Shell – Is there something like an “xdg-close” – opposite of xdg-open

shell-scriptx11xdg-open

Sometimes I xdg-open somefile.ext from a terminal session, but then I want to be able to close the application or viewer that opened, later on. I was hoping there might be something like an xdg-close, which examines the existing windows to see which of them reports having somefile.ext open, and close/kill that application.

Does something like this exist under a different name?

Best Answer

Assuming that the file you opened isn't deleted, the following will forcibly close all applications that have it open:

fuser -k -TERM FILE

Replace FILE with the name of the file in question.

Note that this is potentially very dangerous if you are not careful. If you accidentally pass in your home directory for example, it will terminate all current login sessions you have on the system (both graphical and textual), as well as killing most of your background processes.

Assuming you know which application opened the file, there are other somewhat safer desktop environment specific methods to do this, but I don't know enough about them to give you good advice here.

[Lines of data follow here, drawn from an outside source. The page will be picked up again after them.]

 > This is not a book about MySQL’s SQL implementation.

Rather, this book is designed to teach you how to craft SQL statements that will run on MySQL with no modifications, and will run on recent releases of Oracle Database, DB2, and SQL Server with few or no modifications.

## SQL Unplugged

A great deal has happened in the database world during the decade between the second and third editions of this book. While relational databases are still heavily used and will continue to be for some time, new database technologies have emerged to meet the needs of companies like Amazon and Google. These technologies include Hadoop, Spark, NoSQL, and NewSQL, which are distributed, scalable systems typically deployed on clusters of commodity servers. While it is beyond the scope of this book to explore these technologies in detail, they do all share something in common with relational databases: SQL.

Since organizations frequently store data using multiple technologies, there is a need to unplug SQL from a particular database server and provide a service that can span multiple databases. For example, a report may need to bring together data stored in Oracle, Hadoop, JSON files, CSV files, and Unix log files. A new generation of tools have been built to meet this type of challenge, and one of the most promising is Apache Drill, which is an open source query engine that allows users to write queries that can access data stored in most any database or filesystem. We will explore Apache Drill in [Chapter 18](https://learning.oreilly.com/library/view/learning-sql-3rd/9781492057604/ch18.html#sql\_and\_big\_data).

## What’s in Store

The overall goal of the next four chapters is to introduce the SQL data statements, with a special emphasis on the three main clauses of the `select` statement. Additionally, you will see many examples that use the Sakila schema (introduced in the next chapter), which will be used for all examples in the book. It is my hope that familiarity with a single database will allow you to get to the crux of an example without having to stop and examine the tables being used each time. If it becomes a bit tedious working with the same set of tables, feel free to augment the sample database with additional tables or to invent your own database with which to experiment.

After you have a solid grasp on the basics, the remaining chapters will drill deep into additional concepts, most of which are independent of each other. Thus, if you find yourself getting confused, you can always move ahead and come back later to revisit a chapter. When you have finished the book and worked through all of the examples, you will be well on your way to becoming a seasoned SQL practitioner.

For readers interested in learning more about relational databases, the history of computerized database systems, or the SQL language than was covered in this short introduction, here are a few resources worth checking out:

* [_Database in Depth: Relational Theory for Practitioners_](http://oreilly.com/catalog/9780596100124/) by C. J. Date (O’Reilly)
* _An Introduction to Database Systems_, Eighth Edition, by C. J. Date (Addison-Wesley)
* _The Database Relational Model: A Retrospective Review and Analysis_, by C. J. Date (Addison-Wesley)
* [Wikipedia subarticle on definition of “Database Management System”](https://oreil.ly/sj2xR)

Now, as to why there is no xdg-close command:

xdg-open exists so that tools like file managers or web-browsers can make sure the user's preferred application gets invoked when they try to open a given file. In other words, it originated so that you don't have to go through every application on your system when you want to change what is used to open a file, but can instead set defaults in one place, and the applications don't have to care what desktop environment you're using when they want to open something in another application. It can be called from the command-line by hand, but that's not really what it's designed for.

Automating closing applications that opened a specific file is not exactly something that's all that user friendly. Your web browser has no business closing the PDF viewer you opened to view the PDF you downloaded, so why does it need a tool that lets it do so? Additionally though, your desktop environment doesn't track what applications have what files open (the OS tracks it as what processes (which do not map 1:1 to applications) have what files open), so there's not really any easy way to implement this either.

For what it's worth, the only reason xdg-open exists as a command at all is because it originated before DBus became part of the FreeDesktop.org specification, otherwise it would almost certainly be a DBus API call provided by yet another unnecessary background process.